We have a long way to go to the upside for the
mining equities. But mining equities trade as
stocks. In other words, normally, if the general
stock market is not performing well, most of the
mining stocks won’t either. Of course there are
always exceptions. If a company makes a great
discovery, that stock will take off; or if a company
misstates their financials, their stock will go down
substantially. But generally, the mining equities
pretty much go with the general stock market.

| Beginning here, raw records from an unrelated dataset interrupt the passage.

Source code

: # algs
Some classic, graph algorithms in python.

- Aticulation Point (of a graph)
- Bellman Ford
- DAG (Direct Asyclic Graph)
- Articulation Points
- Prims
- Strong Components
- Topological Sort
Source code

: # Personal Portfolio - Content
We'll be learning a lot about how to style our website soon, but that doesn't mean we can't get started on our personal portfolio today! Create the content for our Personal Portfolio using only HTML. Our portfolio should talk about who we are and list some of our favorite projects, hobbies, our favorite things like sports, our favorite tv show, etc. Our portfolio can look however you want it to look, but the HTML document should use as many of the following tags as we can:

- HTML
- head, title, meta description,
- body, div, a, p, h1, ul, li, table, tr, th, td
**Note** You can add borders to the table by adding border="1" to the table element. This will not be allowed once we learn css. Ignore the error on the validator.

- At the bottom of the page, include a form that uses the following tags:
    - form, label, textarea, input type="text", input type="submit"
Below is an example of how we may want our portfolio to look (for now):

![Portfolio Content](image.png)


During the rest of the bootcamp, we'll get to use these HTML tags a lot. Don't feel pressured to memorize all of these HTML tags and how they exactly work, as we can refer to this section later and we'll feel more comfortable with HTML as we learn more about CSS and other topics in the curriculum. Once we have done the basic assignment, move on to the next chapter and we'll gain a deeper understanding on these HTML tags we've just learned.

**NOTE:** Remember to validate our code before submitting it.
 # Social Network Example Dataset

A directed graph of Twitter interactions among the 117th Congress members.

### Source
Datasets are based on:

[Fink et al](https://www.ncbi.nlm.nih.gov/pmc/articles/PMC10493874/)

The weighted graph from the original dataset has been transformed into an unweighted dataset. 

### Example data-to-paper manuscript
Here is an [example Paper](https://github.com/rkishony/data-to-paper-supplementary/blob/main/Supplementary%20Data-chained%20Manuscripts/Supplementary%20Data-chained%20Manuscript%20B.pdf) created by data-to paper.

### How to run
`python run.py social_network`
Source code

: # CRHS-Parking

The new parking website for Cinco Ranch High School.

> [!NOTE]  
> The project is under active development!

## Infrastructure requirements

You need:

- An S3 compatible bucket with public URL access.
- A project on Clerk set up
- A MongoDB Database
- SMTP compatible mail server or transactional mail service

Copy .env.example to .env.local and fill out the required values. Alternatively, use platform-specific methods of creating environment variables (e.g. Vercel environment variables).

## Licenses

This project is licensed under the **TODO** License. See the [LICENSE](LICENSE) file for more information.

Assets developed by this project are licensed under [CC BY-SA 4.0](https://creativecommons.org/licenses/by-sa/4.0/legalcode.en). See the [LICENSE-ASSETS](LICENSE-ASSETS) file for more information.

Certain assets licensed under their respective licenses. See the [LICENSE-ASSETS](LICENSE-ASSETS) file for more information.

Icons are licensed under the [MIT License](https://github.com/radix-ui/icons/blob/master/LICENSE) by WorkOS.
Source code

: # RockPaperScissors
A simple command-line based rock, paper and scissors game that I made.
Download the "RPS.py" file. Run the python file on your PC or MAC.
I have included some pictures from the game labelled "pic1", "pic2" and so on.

A bit of caution is advised here, because there is a
point—and I believe we’re approaching it rather
soon—where the mining equities in general will go
opposite to the general stock market. So there will
be a day when you’ll see the general stock market
going to the downside and the metal stocks going to
the upside. Again, I think we’re getting close but
think it will actually be taking place in 2010. It
might start before the end of this year; at this
point, it is a difficult call to make, as gold is
moving around the $1,000.00 level again.
It is my belief that most people who are going to
participate in the gold and silver market from the
next leg up to the top are going to do it through
the stock market. Most people are not that
comfortable buying physical gold and silver,
although it’s the easiest investment you can make.
Basically, it’s a phone call . . . send your money
and get your metal. It’s literally that simple. Yet
as simple as that is, many people will not buy the
physical but will jump into the mining shares.
Most people have some type of trading platform,
Ameritrade, Scottrade, E*TRADE, you name it. They’ve
got a stock portfolio of some type and it’s very
simple for them to sit there and press a mouse and
buy a stock. That is what is going to take these
mining equities to heights we’ve probably never seen
before. We’ve still got some more work to do, as far
as I’m concerned, going through the general stock
market, the general malaise that is hitting the
American and world economies, and how that’s going
to play out in the short term. I’m rather cautious.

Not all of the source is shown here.